Both members and casual riders tend to ride bike during summer than in winter. The number of casual riders are higher than that of member during June, July and August which is not the case in other months.
Members are more active during weekdays. They are active between 5 am till 9 pm, 5 pm - 6 pm being the most active hour. Casual riders share similar pattern of bike usage during weekend but the number of rides taken by them are less as compared to members.
Casual riders are more active during weekends, 11 am to 6 pm being the most active hour.
Most casual riders starts and ends ride in the same station. Even the members shows to and from movement between stations but at different time which suggests the members mostly use bikes to commute to work or universities.
Most casual riders usually ride within the city, whereas members tends to take ride within as well as outside the city.

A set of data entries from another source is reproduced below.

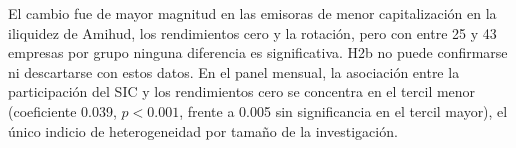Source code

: El cambio fue de mayor magnitud en las emisoras de menor capitalización en la iliquidez de Amihud, los rendimientos cero y la rotación, pero con entre 25 y 43 empresas por grupo ninguna diferencia es significativa. H2b no puede confirmarse ni descartarse con estos datos. En el panel mensual, la asociación entre la participación del SIC y los rendimientos cero se concentra en el tercil menor (coeficiente 0.039, $p<0.001$, frente a 0.005 sin significancia en el tercil mayor), el único indicio de heterogeneidad por tamaño de la investigación.




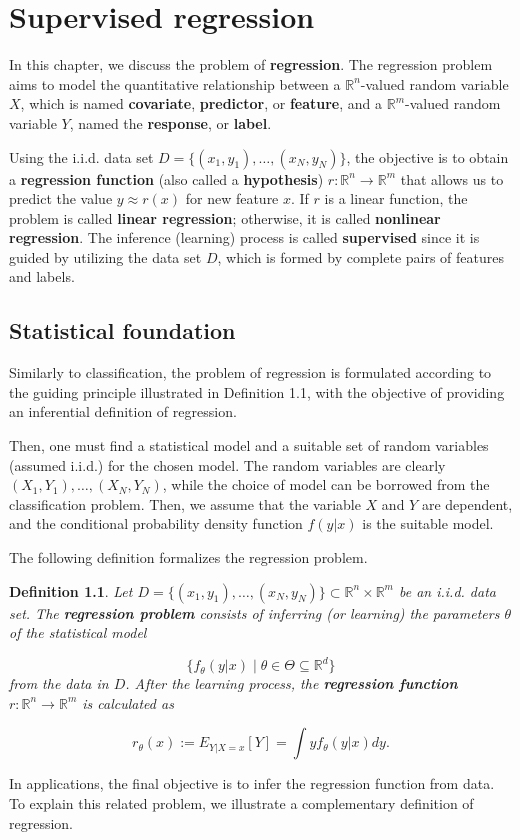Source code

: \documentclass{report}
\newtheorem{definition}{Definition}[chapter]
\begin{document}
\chapter{Supervised regression}
In this chapter, we discuss the problem of \textbf{regression}. The regression problem aims to model the quantitative relationship between a $\mathbb{R}^n$-valued random variable $X$, which is named \textbf{covariate}, \textbf{predictor}, or \textbf{feature}, and a $\mathbb{R}^m$-valued random variable $Y$, named the \textbf{response}, or \textbf{label}.

Using the i.i.d. data set $D = \{(x_1,y_1),\dots,(x_N,y_N)\}$, the objective is to obtain a \textbf{regression function} (also called a \textbf{hypothesis}) $r : \mathbb{R}^n \to \mathbb{R}^m$ that allows us to predict the value $y \approx r(x)$ for new feature $x$. If $r$ is a linear function, the problem is called \textbf{linear regression}; otherwise, it is called \textbf{nonlinear regression}. The inference (learning) process is called \textbf{supervised} since it is guided by utilizing the data set $D$, which is formed by complete pairs of features and labels.

\section{Statistical foundation}
Similarly to classification, the problem of regression is formulated according to the guiding principle illustrated in Definition 1.1, with the objective of providing an inferential definition of regression.

Then, one must find a statistical model and a suitable set of random variables (assumed i.i.d.) for the chosen model. The random variables are clearly $(X_1,Y_1),\dots,(X_N,Y_N)$, while the choice of model can be borrowed from the classification problem. Then, we assume that the variable $X$ and $Y$ are dependent, and the conditional probability density function $f(y|x)$ is the suitable model.

The following definition formalizes the regression problem.

\begin{definition}
Let $D = \{(x_1,y_1),\dots,(x_N,y_N)\} \subset \mathbb{R}^n \times \mathbb{R}^m$ be an i.i.d. data set. The \textbf{regression problem} consists of inferring (or learning) the parameters $\theta$ of the statistical model

\begin{equation}
\{f_\theta(y|x) \mid \theta \in \Theta \subseteq \mathbb{R}^d\}
\end{equation}
from the data in $D$. After the learning process, the \textbf{regression function} $r : \mathbb{R}^n \to \mathbb{R}^m$ is calculated as

\begin{equation}
r_\theta(x) := E_{Y|X = x}[Y] = \int yf_\theta(y|x)dy.
\end{equation}
\end{definition}
In applications, the final objective is to infer the regression function from data. To explain this related problem, we illustrate a complementary definition of regression.
\end{document}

For the purpose of this case study, the goal is to help the marketing director design marketing strategies aiming at converting casual riders into annual members. Based on the above analysis and findings, the 3 possible recommendations for the marketing director of Cyclistic are as follows:
Offer discounted membership during summer to attract casual riders.
Perform customer segmentation, and send push notifications about the membership to customer whose behaviors are similar to members. For an example, casual riders who rides on weekdays to commute.
Few popular stations are close to University of Chicago, which could be an indication that the university students are a user of Cyclistic bike-share program. So offering a student discounted membership nearby that area may attract students who are casual riders.